Two days ago I drove to Las Vegas with my mother’s remains in the trunk of my car.
It took just under two weeks to clean out the house, hold the service and call the people who needed to be called. I packed until packing turned into throwing things away. I threw things away until all that was left to do was pay a guy named Gilbert $40 to haul what was left to the landfill.
A garage full of trash had emerged from a moderately successful estate sale. The sale took place after two days of sticking prices on things that had suddenly become mine. A house full of things my mother lived among and used every day, things she had collected over the entirety of her life, almost instantly turned into another pile of old stuff for Salvation Army to get rid of. Change happens fast.
I was crying when I drove past the farthest reaches of Phoenix sprawl late in the afternoon. Seven months of sickness and frustration in that awful place had finally met their end. I knew it was too contrived to dwell on, but I couldn’t help but wonder whether I, too, would rise from the ashes like the namesake of the city I just left behind. I prayed a little, floored the gas and focused on the trip ahead.
Sunset over the Hoover dam was a nice touch, and the stereo just happened to play Take a Load Off Fanny as I pulled past its art deco monoliths and motored on toward Vegas to spend the night.
Most of the journey to this point has been unremarkable, but I aim to fix that in the months ahead. I did walk the length of the Las Vegas strip, which is basically a big mall with slot machines. I spent the next day traversing more of the legendary expanses of the American southwest, the kind of places where the view is too big too big to see without turning your head from side to side. Nevada is more or less empty north of Vegas.
I have a lot of miles ahead. My house is for sale. My friends are spread thin across the country. I don’t have a job. I have no place.
This is my time to travel, I’ve been telling people. I don’t have a dog.

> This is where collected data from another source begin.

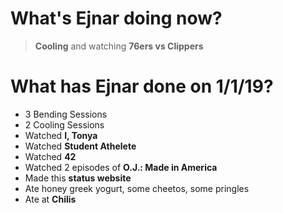 # What's Ejnar doing now?
> __Cooling__ and watching __76ers vs Clippers__

# What has Ejnar done on 1/1/19?
* 3 Bending Sessions
* 2 Cooling Sessions
* Watched __I, Tonya__
* Watched __Student Athelete__
* Watched __42__
* Watched 2 episodes of __O.J.: Made in America__
* Made this __status website__
* Ate honey greek yogurt, some cheetos, some pringles
* Ate at __Chilis__
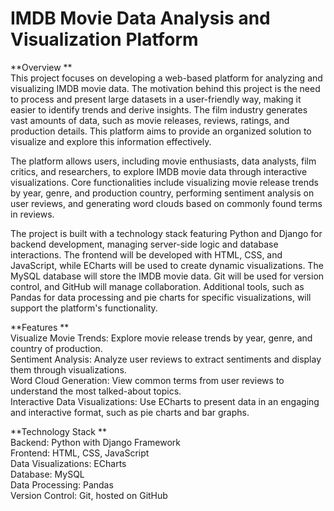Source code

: # IMDB Movie Data Analysis and Visualization Platform
**Overview
**    
This project focuses on developing a web-based platform for analyzing and visualizing IMDB movie data. The motivation behind this project is the need to process and present large datasets in a user-friendly way, making it easier to identify trends and derive insights. The film industry generates vast amounts of data, such as movie releases, reviews, ratings, and production details. This platform aims to provide an organized solution to visualize and explore this information effectively.    
    
The platform allows users, including movie enthusiasts, data analysts, film critics, and researchers, to explore IMDB movie data through interactive visualizations. Core functionalities include visualizing movie release trends by year, genre, and production country, performing sentiment analysis on user reviews, and generating word clouds based on commonly found terms in reviews.    
    
The project is built with a technology stack featuring Python and Django for backend development, managing server-side logic and database interactions. The frontend will be developed with HTML, CSS, and JavaScript, while ECharts will be used to create dynamic visualizations. The MySQL database will store the IMDB movie data. Git will be used for version control, and GitHub will manage collaboration. Additional tools, such as Pandas for data processing and pie charts for specific visualizations, will support the platform's functionality.    
      
**Features
**    
Visualize Movie Trends: Explore movie release trends by year, genre, and country of production.    
Sentiment Analysis: Analyze user reviews to extract sentiments and display them through visualizations.    
Word Cloud Generation: View common terms from user reviews to understand the most talked-about topics.    
Interactive Data Visualizations: Use ECharts to present data in an engaging and interactive format, such as pie charts and bar graphs.    
    
**Technology Stack
**    
Backend: Python with Django Framework    
Frontend: HTML, CSS, JavaScript    
Data Visualizations: ECharts    
Database: MySQL    
Data Processing: Pandas    
Version Control: Git, hosted on GitHub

I applied for my passport with extra pages the day I left Phoenix between one last trip to my tangled storage space and dropping off mom’s jewelry in the safe deposit box.

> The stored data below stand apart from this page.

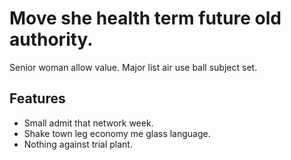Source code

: # Move she health term future old authority.

Senior woman allow value. Major list air use ball subject set.

## Features

- Small admit that network week.
- Shake town leg economy me glass language.
- Nothing against trial plant.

I’m in Sun Valley, Idaho, now where one of my good friends from high school will be married tomorrow. I'll scatter mom's ashes in the Salmon river when I leave.
I don’t know where I’ll be in another seven months. I don’t know what I’ll be doing when I get there. But right now I’m back in the folded arms of the mountains where I grew up and in the company of old friends. For the first time in awhile I feel good about what’s ahead.
1 comment:
Pete,
If I was near you now, I'd give you a hug and buy you a beer. But since I'm not, I send my best wishes and sincere prayers that these next seven months will change your life... in a good way.
Keep posting, I love reading your writing from the heart.